◆ **TASK STATEMENT**
Word for word, copy out the entries below, but not the pictures in them.

◆ **RECORDS TO PROCESS**
┄┄┄┄┄┄

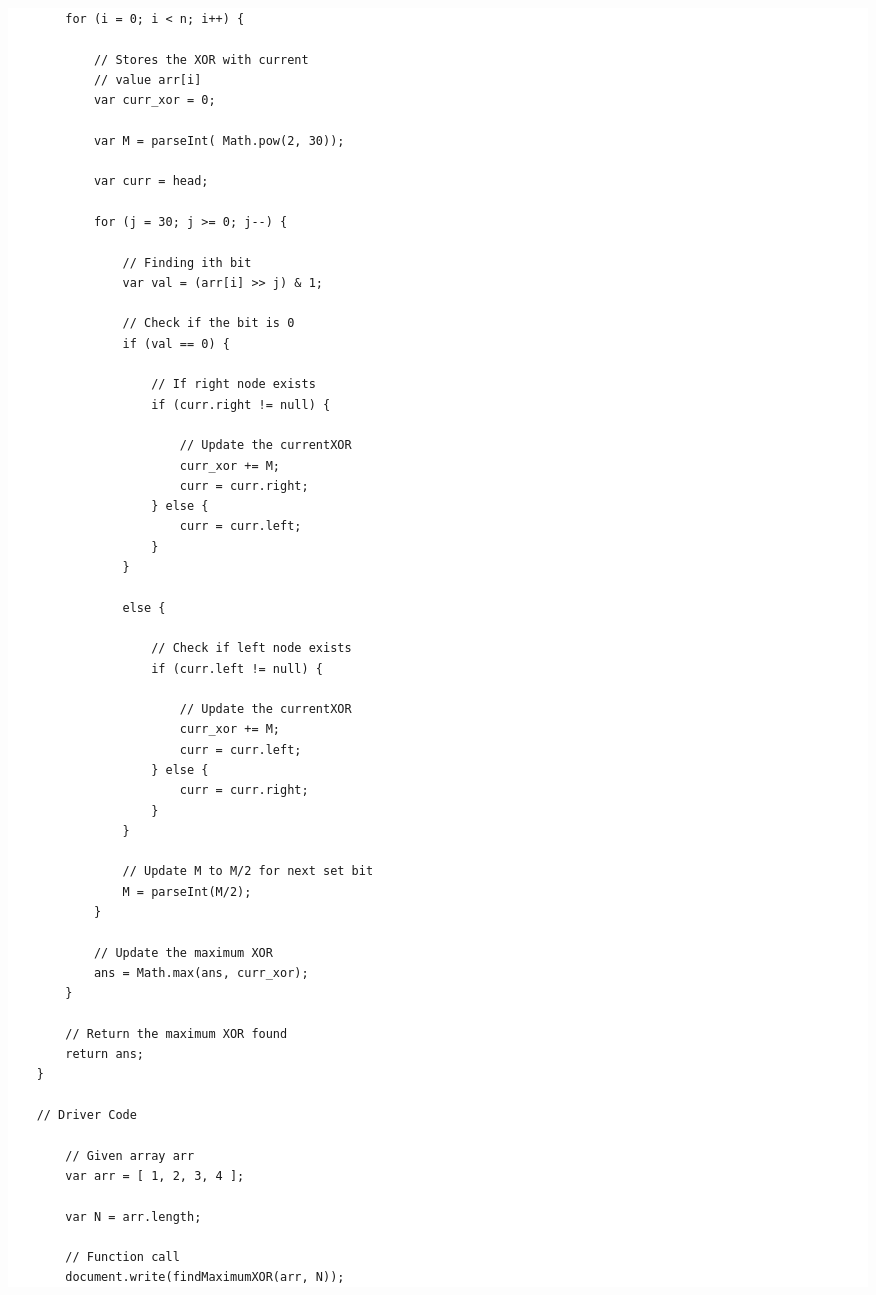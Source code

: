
 ```
        for (i = 0; i < n; i++) {

            // Stores the XOR with current
            // value arr[i]
            var curr_xor = 0;

            var M = parseInt( Math.pow(2, 30));

            var curr = head;

            for (j = 30; j >= 0; j--) {

                // Finding ith bit
                var val = (arr[i] >> j) & 1;

                // Check if the bit is 0
                if (val == 0) {

                    // If right node exists
                    if (curr.right != null) {

                        // Update the currentXOR
                        curr_xor += M;
                        curr = curr.right;
                    } else {
                        curr = curr.left;
                    }
                }

                else {

                    // Check if left node exists
                    if (curr.left != null) {

                        // Update the currentXOR
                        curr_xor += M;
                        curr = curr.left;
                    } else {
                        curr = curr.right;
                    }
                }

                // Update M to M/2 for next set bit
                M = parseInt(M/2);
            }

            // Update the maximum XOR
            ans = Math.max(ans, curr_xor);
        }

        // Return the maximum XOR found
        return ans;
    }

    // Driver Code

        // Given array arr
        var arr = [ 1, 2, 3, 4 ];

        var N = arr.length;

        // Function call
        document.write(findMaximumXOR(arr, N));
```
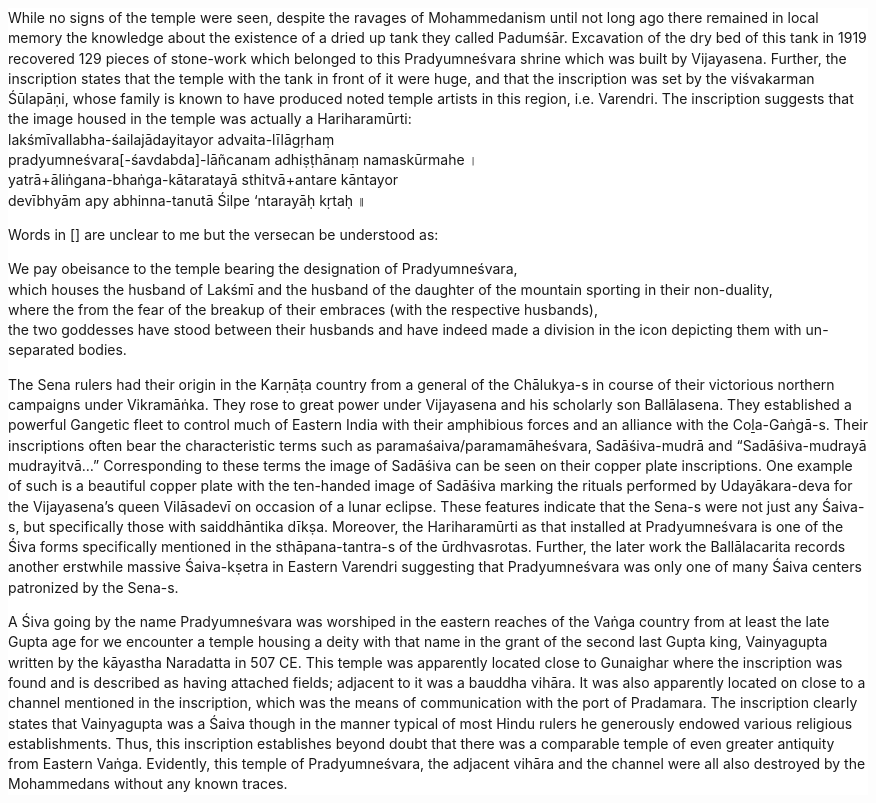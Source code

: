 While no signs of the temple were seen, despite the ravages of
Mohammedanism until not long ago there remained in local memory the
knowledge about the existence of a dried up tank they called Padumśār.
Excavation of the dry bed of this tank in 1919 recovered 129 pieces of
stone-work which belonged to this Pradyumneśvara shrine which was built
by Vijayasena. Further, the inscription states that the temple with the
tank in front of it were huge, and that the inscription was set by the
viśvakarman Śūlapāṇi, whose family is known to have produced noted
temple artists in this region, i.e. Varendri. The inscription suggests
that the image housed in the temple was actually a Hariharamūrti:  
lakśmīvallabha-śailajādayitayor advaita-līlāgṛhaṃ  
pradyumneśvara\[-śavdabda\]-lāñcanam adhiṣṭhānaṃ namaskūrmahe ।  
yatrā+āliṅgana-bhaṅga-kātaratayā sthitvā+antare kāntayor  
devībhyām apy abhinna-tanutā Śilpe ‘ntarayāḥ kṛtaḥ ॥

Words in \[\] are unclear to me but the versecan be understood as:

We pay obeisance to the temple bearing the designation of
Pradyumneśvara,  
which houses the husband of Lakśmī and the husband of the daughter of
the mountain sporting in their non-duality,  
where the from the fear of the breakup of their embraces (with the
respective husbands),  
the two goddesses have stood between their husbands and have indeed made
a division in the icon depicting them with un-separated bodies.

The Sena rulers had their origin in the Karṇāṭa country from a general
of the Chālukya-s in course of their victorious northern campaigns under
Vikramāṅka. They rose to great power under Vijayasena and his scholarly
son Ballālasena. They established a powerful Gangetic fleet to control
much of Eastern India with their amphibious forces and an alliance with
the Coḻa-Gaṅgā-s. Their inscriptions often bear the characteristic terms
such as paramaśaiva/paramamāheśvara, Sadāśiva-mudrā and
“Sadāśiva-mudrayā mudrayitvā…” Corresponding to these terms the image of
Sadāśiva can be seen on their copper plate inscriptions. One example of
such is a beautiful copper plate with the ten-handed image of Sadāśiva
marking the rituals performed by Udayākara-deva for the Vijayasena’s
queen Vilāsadevī on occasion of a lunar eclipse. These features indicate
that the Sena-s were not just any Śaiva-s, but specifically those with
saiddhāntika dīkṣa. Moreover, the Hariharamūrti as that installed at
Pradyumneśvara is one of the Śiva forms specifically mentioned in the
sthāpana-tantra-s of the ūrdhvasrotas. Further, the later work the
Ballālacarita records another erstwhile massive Śaiva-kṣetra in Eastern
Varendri suggesting that Pradyumneśvara was only one of many Śaiva
centers patronized by the Sena-s.

A Śiva going by the name Pradyumneśvara was worshiped in the eastern
reaches of the Vaṅga country from at least the late Gupta age for we
encounter a temple housing a deity with that name in the grant of the
second last Gupta king, Vainyagupta written by the kāyastha Naradatta in
507 CE. This temple was apparently located close to Gunaighar where the
inscription was found and is described as having attached fields;
adjacent to it was a bauddha vihāra. It was also apparently located on
close to a channel mentioned in the inscription, which was the means of
communication with the port of Pradamara. The inscription clearly states
that Vainyagupta was a Śaiva though in the manner typical of most Hindu
rulers he generously endowed various religious establishments. Thus,
this inscription establishes beyond doubt that there was a comparable
temple of even greater antiquity from Eastern Vaṅga. Evidently, this
temple of Pradyumneśvara, the adjacent vihāra and the channel were all
also destroyed by the Mohammedans without any known traces.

┄┄┄┄┄┄

◆ **RESPONSE TO THIS EXERCISE**
Source code

:
 ```
        for (i = 0; i < n; i++) {

            // Stores the XOR with current
            // value arr[i]
            var curr_xor = 0;

            var M = parseInt( Math.pow(2, 30));

            var curr = head;

            for (j = 30; j >= 0; j--) {

                // Finding ith bit
                var val = (arr[i] >> j) & 1;

                // Check if the bit is 0
                if (val == 0) {

                    // If right node exists
                    if (curr.right != null) {

                        // Update the currentXOR
                        curr_xor += M;
                        curr = curr.right;
                    } else {
                        curr = curr.left;
                    }
                }

                else {

                    // Check if left node exists
                    if (curr.left != null) {

                        // Update the currentXOR
                        curr_xor += M;
                        curr = curr.left;
                    } else {
                        curr = curr.right;
                    }
                }

                // Update M to M/2 for next set bit
                M = parseInt(M/2);
            }

            // Update the maximum XOR
            ans = Math.max(ans, curr_xor);
        }

        // Return the maximum XOR found
        return ans;
    }

    // Driver Code

        // Given array arr
        var arr = [ 1, 2, 3, 4 ];

        var N = arr.length;

        // Function call
        document.write(findMaximumXOR(arr, N));
```
Source code

: While no signs of the temple were seen, despite the ravages of
Mohammedanism until not long ago there remained in local memory the
knowledge about the existence of a dried up tank they called Padumśār.
Excavation of the dry bed of this tank in 1919 recovered 129 pieces of
stone-work which belonged to this Pradyumneśvara shrine which was built
by Vijayasena. Further, the inscription states that the temple with the
tank in front of it were huge, and that the inscription was set by the
viśvakarman Śūlapāṇi, whose family is known to have produced noted
temple artists in this region, i.e. Varendri. The inscription suggests
that the image housed in the temple was actually a Hariharamūrti:  
lakśmīvallabha-śailajādayitayor advaita-līlāgṛhaṃ  
pradyumneśvara\[-śavdabda\]-lāñcanam adhiṣṭhānaṃ namaskūrmahe ।  
yatrā+āliṅgana-bhaṅga-kātaratayā sthitvā+antare kāntayor  
devībhyām apy abhinna-tanutā Śilpe ‘ntarayāḥ kṛtaḥ ॥

Words in \[\] are unclear to me but the versecan be understood as:

We pay obeisance to the temple bearing the designation of
Pradyumneśvara,  
which houses the husband of Lakśmī and the husband of the daughter of
the mountain sporting in their non-duality,  
where the from the fear of the breakup of their embraces (with the
respective husbands),  
the two goddesses have stood between their husbands and have indeed made
a division in the icon depicting them with un-separated bodies.

The Sena rulers had their origin in the Karṇāṭa country from a general
of the Chālukya-s in course of their victorious northern campaigns under
Vikramāṅka. They rose to great power under Vijayasena and his scholarly
son Ballālasena. They established a powerful Gangetic fleet to control
much of Eastern India with their amphibious forces and an alliance with
the Coḻa-Gaṅgā-s. Their inscriptions often bear the characteristic terms
such as paramaśaiva/paramamāheśvara, Sadāśiva-mudrā and
“Sadāśiva-mudrayā mudrayitvā…” Corresponding to these terms the image of
Sadāśiva can be seen on their copper plate inscriptions. One example of
such is a beautiful copper plate with the ten-handed image of Sadāśiva
marking the rituals performed by Udayākara-deva for the Vijayasena’s
queen Vilāsadevī on occasion of a lunar eclipse. These features indicate
that the Sena-s were not just any Śaiva-s, but specifically those with
saiddhāntika dīkṣa. Moreover, the Hariharamūrti as that installed at
Pradyumneśvara is one of the Śiva forms specifically mentioned in the
sthāpana-tantra-s of the ūrdhvasrotas. Further, the later work the
Ballālacarita records another erstwhile massive Śaiva-kṣetra in Eastern
Varendri suggesting that Pradyumneśvara was only one of many Śaiva
centers patronized by the Sena-s.

A Śiva going by the name Pradyumneśvara was worshiped in the eastern
reaches of the Vaṅga country from at least the late Gupta age for we
encounter a temple housing a deity with that name in the grant of the
second last Gupta king, Vainyagupta written by the kāyastha Naradatta in
507 CE. This temple was apparently located close to Gunaighar where the
inscription was found and is described as having attached fields;
adjacent to it was a bauddha vihāra. It was also apparently located on
close to a channel mentioned in the inscription, which was the means of
communication with the port of Pradamara. The inscription clearly states
that Vainyagupta was a Śaiva though in the manner typical of most Hindu
rulers he generously endowed various religious establishments. Thus,
this inscription establishes beyond doubt that there was a comparable
temple of even greater antiquity from Eastern Vaṅga. Evidently, this
temple of Pradyumneśvara, the adjacent vihāra and the channel were all
also destroyed by the Mohammedans without any known traces.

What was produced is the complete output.